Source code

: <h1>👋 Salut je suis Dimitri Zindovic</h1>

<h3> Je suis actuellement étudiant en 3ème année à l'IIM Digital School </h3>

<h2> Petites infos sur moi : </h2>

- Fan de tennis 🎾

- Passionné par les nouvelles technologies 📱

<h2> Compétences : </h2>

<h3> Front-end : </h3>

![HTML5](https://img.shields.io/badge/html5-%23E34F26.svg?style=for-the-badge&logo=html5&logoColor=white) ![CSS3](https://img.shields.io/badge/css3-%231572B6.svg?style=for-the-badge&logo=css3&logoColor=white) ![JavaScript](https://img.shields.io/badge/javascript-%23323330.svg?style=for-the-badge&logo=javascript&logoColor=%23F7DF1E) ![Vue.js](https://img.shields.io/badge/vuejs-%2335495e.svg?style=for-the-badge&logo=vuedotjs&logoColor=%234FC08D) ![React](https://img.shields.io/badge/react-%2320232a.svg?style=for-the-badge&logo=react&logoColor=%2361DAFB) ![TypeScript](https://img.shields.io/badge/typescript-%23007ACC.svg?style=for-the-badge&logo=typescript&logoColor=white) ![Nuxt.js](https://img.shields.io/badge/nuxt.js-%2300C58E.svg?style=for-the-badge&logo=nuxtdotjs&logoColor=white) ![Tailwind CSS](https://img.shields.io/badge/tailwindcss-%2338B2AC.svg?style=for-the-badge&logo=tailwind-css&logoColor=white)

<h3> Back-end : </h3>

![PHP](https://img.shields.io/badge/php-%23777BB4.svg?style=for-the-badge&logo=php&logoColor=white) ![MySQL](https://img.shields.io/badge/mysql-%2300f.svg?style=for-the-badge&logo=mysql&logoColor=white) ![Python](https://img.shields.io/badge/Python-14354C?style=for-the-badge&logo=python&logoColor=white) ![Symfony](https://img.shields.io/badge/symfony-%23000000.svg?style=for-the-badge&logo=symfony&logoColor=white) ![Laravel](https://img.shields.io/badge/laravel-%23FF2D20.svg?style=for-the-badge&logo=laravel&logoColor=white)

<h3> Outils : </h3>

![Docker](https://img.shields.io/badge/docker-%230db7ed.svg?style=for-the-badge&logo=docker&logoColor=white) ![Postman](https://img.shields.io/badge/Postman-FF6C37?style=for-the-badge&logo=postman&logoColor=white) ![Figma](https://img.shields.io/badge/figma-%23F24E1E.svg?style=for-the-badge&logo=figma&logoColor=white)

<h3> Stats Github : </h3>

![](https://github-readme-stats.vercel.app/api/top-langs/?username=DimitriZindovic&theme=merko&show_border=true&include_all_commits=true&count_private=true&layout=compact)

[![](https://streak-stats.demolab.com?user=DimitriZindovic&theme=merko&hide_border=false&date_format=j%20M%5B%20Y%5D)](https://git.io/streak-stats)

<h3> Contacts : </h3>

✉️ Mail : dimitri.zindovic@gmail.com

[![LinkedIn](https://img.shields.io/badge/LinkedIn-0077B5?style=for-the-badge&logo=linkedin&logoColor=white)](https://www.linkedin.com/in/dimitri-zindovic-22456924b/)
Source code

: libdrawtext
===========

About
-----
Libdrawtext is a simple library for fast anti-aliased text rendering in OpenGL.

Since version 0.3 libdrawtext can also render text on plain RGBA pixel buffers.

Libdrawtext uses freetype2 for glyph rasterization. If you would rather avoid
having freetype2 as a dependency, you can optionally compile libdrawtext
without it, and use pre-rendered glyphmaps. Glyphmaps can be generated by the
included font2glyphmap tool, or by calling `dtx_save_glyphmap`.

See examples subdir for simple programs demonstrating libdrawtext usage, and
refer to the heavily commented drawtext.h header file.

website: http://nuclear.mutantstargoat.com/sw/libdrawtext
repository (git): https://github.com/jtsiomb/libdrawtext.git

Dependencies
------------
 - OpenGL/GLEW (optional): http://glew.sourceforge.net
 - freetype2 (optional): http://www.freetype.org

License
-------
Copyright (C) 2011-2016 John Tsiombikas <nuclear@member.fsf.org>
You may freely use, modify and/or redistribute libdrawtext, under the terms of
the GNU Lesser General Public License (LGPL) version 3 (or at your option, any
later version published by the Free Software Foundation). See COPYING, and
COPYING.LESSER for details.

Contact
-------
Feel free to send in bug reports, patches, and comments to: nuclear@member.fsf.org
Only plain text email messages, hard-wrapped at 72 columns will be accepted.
|---|
**What you are asked to do**
Every line of the material needs to be returned exactly.

**Solved exercise**
Source code

: <h1>👋 Salut je suis Dimitri Zindovic</h1>

<h3> Je suis actuellement étudiant en 3ème année à l'IIM Digital School </h3>

<h2> Petites infos sur moi : </h2>

- Fan de tennis 🎾

- Passionné par les nouvelles technologies 📱

<h2> Compétences : </h2>

<h3> Front-end : </h3>

![HTML5](https://img.shields.io/badge/html5-%23E34F26.svg?style=for-the-badge&logo=html5&logoColor=white) ![CSS3](https://img.shields.io/badge/css3-%231572B6.svg?style=for-the-badge&logo=css3&logoColor=white) ![JavaScript](https://img.shields.io/badge/javascript-%23323330.svg?style=for-the-badge&logo=javascript&logoColor=%23F7DF1E) ![Vue.js](https://img.shields.io/badge/vuejs-%2335495e.svg?style=for-the-badge&logo=vuedotjs&logoColor=%234FC08D) ![React](https://img.shields.io/badge/react-%2320232a.svg?style=for-the-badge&logo=react&logoColor=%2361DAFB) ![TypeScript](https://img.shields.io/badge/typescript-%23007ACC.svg?style=for-the-badge&logo=typescript&logoColor=white) ![Nuxt.js](https://img.shields.io/badge/nuxt.js-%2300C58E.svg?style=for-the-badge&logo=nuxtdotjs&logoColor=white) ![Tailwind CSS](https://img.shields.io/badge/tailwindcss-%2338B2AC.svg?style=for-the-badge&logo=tailwind-css&logoColor=white)

<h3> Back-end : </h3>

![PHP](https://img.shields.io/badge/php-%23777BB4.svg?style=for-the-badge&logo=php&logoColor=white) ![MySQL](https://img.shields.io/badge/mysql-%2300f.svg?style=for-the-badge&logo=mysql&logoColor=white) ![Python](https://img.shields.io/badge/Python-14354C?style=for-the-badge&logo=python&logoColor=white) ![Symfony](https://img.shields.io/badge/symfony-%23000000.svg?style=for-the-badge&logo=symfony&logoColor=white) ![Laravel](https://img.shields.io/badge/laravel-%23FF2D20.svg?style=for-the-badge&logo=laravel&logoColor=white)

<h3> Outils : </h3>

![Docker](https://img.shields.io/badge/docker-%230db7ed.svg?style=for-the-badge&logo=docker&logoColor=white) ![Postman](https://img.shields.io/badge/Postman-FF6C37?style=for-the-badge&logo=postman&logoColor=white) ![Figma](https://img.shields.io/badge/figma-%23F24E1E.svg?style=for-the-badge&logo=figma&logoColor=white)

<h3> Stats Github : </h3>

![](https://github-readme-stats.vercel.app/api/top-langs/?username=DimitriZindovic&theme=merko&show_border=true&include_all_commits=true&count_private=true&layout=compact)

[![](https://streak-stats.demolab.com?user=DimitriZindovic&theme=merko&hide_border=false&date_format=j%20M%5B%20Y%5D)](https://git.io/streak-stats)

<h3> Contacts : </h3>

✉️ Mail : dimitri.zindovic@gmail.com

[![LinkedIn](https://img.shields.io/badge/LinkedIn-0077B5?style=for-the-badge&logo=linkedin&logoColor=white)](https://www.linkedin.com/in/dimitri-zindovic-22456924b/)
Source code

: libdrawtext
===========

About
-----
Libdrawtext is a simple library for fast anti-aliased text rendering in OpenGL.

Since version 0.3 libdrawtext can also render text on plain RGBA pixel buffers.

Libdrawtext uses freetype2 for glyph rasterization. If you would rather avoid
having freetype2 as a dependency, you can optionally compile libdrawtext
without it, and use pre-rendered glyphmaps. Glyphmaps can be generated by the
included font2glyphmap tool, or by calling `dtx_save_glyphmap`.

See examples subdir for simple programs demonstrating libdrawtext usage, and
refer to the heavily commented drawtext.h header file.

website: http://nuclear.mutantstargoat.com/sw/libdrawtext
repository (git): https://github.com/jtsiomb/libdrawtext.git

Dependencies
------------
 - OpenGL/GLEW (optional): http://glew.sourceforge.net
 - freetype2 (optional): http://www.freetype.org

License
-------
Copyright (C) 2011-2016 John Tsiombikas <nuclear@member.fsf.org>
You may freely use, modify and/or redistribute libdrawtext, under the terms of
the GNU Lesser General Public License (LGPL) version 3 (or at your option, any
later version published by the Free Software Foundation). See COPYING, and
COPYING.LESSER for details.

Contact
-------
Feel free to send in bug reports, patches, and comments to: nuclear@member.fsf.org
Only plain text email messages, hard-wrapped at 72 columns will be accepted.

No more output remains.